Where’s the meteor crater?
If you’re looking for a giant hole in the ground, that would be Meteor Crater, a privately-operated national landmark about 40 miles east of Flagstaff. At Sunset Crater Volcano, “crater” refers to the vent at the top of the volcano, 1000 feet above the surrounding landscape.
When did Sunset Crater erupt?
Recent research indicates that the eruption occurred in approximately the year 1085 and lasted a few weeks or months.
Is it an active volcano?
No, but it's in an active volcanic field. Cinder cones like Sunset Crater Volcano typically erupt only once, but Sunset Crater is one of around 600 volcanoes in northern Arizona. Volcanic activity in the surrounding San Francisco Volcanic Field has been infrequent but consistent during the past 6 million years, so if you stick around long enough - 15,000 years or so! - you might see another eruption somewhere in the region.
Why can’t we climb the volcano?
The trail to the top of Sunset Crater was closed in 1973, due to the deep ruts and erosion caused by the feet of thousands of hikers.

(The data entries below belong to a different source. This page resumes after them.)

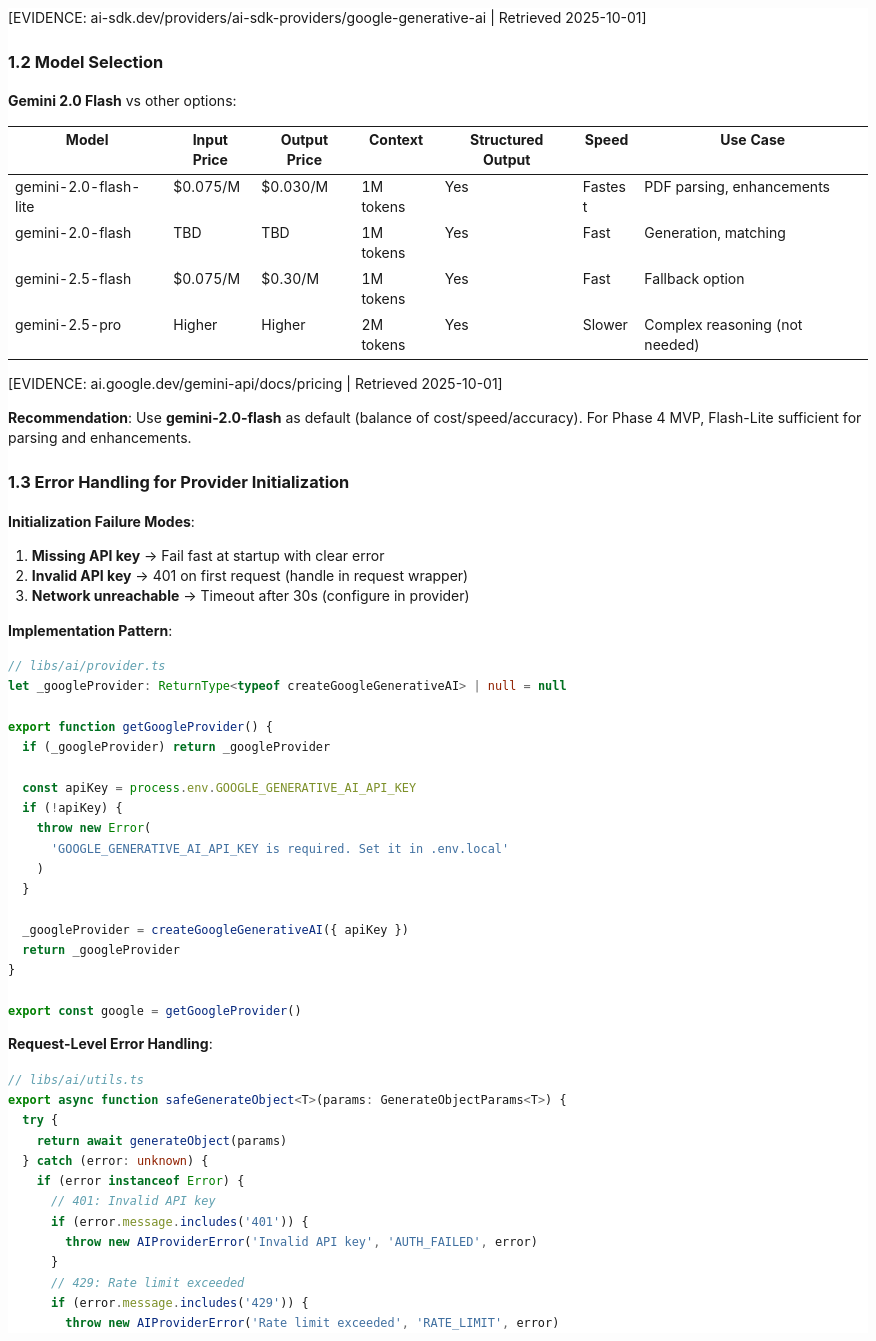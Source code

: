 [EVIDENCE: ai-sdk.dev/providers/ai-sdk-providers/google-generative-ai | Retrieved 2025-10-01]

### 1.2 Model Selection

**Gemini 2.0 Flash** vs other options:

| Model | Input Price | Output Price | Context | Structured Output | Speed | Use Case |
|-------|-------------|--------------|---------|-------------------|-------|----------|
| gemini-2.0-flash-lite | $0.075/M | $0.030/M | 1M tokens | Yes | Fastest | PDF parsing, enhancements |
| gemini-2.0-flash | TBD | TBD | 1M tokens | Yes | Fast | Generation, matching |
| gemini-2.5-flash | $0.075/M | $0.30/M | 1M tokens | Yes | Fast | Fallback option |
| gemini-2.5-pro | Higher | Higher | 2M tokens | Yes | Slower | Complex reasoning (not needed) |

[EVIDENCE: ai.google.dev/gemini-api/docs/pricing | Retrieved 2025-10-01]

**Recommendation**: Use **gemini-2.0-flash** as default (balance of cost/speed/accuracy). For Phase 4 MVP, Flash-Lite sufficient for parsing and enhancements.

### 1.3 Error Handling for Provider Initialization

**Initialization Failure Modes**:

1. **Missing API key** → Fail fast at startup with clear error
2. **Invalid API key** → 401 on first request (handle in request wrapper)
3. **Network unreachable** → Timeout after 30s (configure in provider)

**Implementation Pattern**:

```typescript
// libs/ai/provider.ts
let _googleProvider: ReturnType<typeof createGoogleGenerativeAI> | null = null

export function getGoogleProvider() {
  if (_googleProvider) return _googleProvider

  const apiKey = process.env.GOOGLE_GENERATIVE_AI_API_KEY
  if (!apiKey) {
    throw new Error(
      'GOOGLE_GENERATIVE_AI_API_KEY is required. Set it in .env.local'
    )
  }

  _googleProvider = createGoogleGenerativeAI({ apiKey })
  return _googleProvider
}

export const google = getGoogleProvider()
```

**Request-Level Error Handling**:

```typescript
// libs/ai/utils.ts
export async function safeGenerateObject<T>(params: GenerateObjectParams<T>) {
  try {
    return await generateObject(params)
  } catch (error: unknown) {
    if (error instanceof Error) {
      // 401: Invalid API key
      if (error.message.includes('401')) {
        throw new AIProviderError('Invalid API key', 'AUTH_FAILED', error)
      }
      // 429: Rate limit exceeded
      if (error.message.includes('429')) {
        throw new AIProviderError('Rate limit exceeded', 'RATE_LIMIT', error)
```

After decades of climbing, the trails to the top were waist-deep trenches, and hiking on the loose cinders was extremely strenuous. The old trail scars have proved impossible to erase, even after 30+ years - they can still be seen today!

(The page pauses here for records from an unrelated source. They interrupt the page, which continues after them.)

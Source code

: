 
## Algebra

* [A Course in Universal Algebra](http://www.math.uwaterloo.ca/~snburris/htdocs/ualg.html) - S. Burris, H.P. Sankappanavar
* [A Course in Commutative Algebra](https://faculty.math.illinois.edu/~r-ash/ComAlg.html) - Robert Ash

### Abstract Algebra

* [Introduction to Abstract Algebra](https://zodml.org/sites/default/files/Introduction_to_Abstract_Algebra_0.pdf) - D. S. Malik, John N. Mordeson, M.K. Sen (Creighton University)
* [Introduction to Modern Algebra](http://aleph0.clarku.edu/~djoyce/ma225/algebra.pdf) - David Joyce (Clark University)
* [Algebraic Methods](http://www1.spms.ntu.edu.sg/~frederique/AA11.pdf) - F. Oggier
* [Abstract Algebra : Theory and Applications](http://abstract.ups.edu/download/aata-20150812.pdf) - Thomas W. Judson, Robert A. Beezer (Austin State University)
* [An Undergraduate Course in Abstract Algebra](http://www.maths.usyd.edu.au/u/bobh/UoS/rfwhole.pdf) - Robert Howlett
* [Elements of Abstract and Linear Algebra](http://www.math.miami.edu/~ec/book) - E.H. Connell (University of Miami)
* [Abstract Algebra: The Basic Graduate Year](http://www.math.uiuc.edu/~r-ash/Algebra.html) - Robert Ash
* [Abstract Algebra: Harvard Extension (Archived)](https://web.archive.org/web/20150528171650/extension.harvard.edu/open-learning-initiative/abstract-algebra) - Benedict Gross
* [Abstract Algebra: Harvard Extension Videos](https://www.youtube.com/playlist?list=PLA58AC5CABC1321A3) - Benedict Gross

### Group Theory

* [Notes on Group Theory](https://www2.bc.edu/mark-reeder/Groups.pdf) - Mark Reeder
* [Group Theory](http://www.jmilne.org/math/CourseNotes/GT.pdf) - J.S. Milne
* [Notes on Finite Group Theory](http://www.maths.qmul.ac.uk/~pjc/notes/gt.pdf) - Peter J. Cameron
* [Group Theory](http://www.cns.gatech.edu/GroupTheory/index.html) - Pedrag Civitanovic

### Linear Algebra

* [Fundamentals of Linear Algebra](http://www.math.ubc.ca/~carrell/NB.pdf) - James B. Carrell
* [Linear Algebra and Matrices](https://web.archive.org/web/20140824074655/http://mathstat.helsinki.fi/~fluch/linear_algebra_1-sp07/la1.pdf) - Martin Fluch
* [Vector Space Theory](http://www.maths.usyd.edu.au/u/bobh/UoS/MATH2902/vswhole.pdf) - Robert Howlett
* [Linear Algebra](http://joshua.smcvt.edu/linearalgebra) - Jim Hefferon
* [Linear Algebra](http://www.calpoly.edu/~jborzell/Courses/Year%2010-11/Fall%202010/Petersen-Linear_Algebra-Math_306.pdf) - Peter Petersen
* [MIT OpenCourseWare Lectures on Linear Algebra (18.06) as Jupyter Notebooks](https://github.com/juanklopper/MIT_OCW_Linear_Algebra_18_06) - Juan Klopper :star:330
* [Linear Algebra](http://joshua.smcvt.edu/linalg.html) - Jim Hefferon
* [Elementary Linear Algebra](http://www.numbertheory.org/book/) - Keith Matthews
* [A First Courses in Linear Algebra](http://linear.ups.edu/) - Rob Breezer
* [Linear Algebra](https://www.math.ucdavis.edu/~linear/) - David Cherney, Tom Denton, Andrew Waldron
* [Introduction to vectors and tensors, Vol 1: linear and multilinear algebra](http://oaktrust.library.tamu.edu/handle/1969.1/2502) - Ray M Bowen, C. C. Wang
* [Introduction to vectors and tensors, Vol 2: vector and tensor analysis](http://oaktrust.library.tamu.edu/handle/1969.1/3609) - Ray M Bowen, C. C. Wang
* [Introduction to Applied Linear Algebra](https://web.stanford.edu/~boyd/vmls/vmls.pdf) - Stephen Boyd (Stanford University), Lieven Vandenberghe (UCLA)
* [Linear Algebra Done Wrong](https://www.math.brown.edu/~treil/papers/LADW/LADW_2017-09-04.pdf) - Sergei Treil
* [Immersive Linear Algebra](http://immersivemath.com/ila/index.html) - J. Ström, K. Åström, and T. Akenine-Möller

As an alternative, you can climb to the top of another cinder cone by taking the Lenox Crater Trail. You can also hike a Forest Service trail up O’Leary Peak, and look down into Sunset Crater.
What is Wupatki National Monument?
Wupatki is one of our sister sites. Located about 20 miles northeast of Sunset Crater on FR545, Wupatki is a collection of old pueblos dating to around 1000 years ago. Most of the pueblos were built after the Sunset Crater eruption, and were probably built by people who relocated after their homes were buried by ash and lava flows. Today, six of the pueblos have trails that you can visit.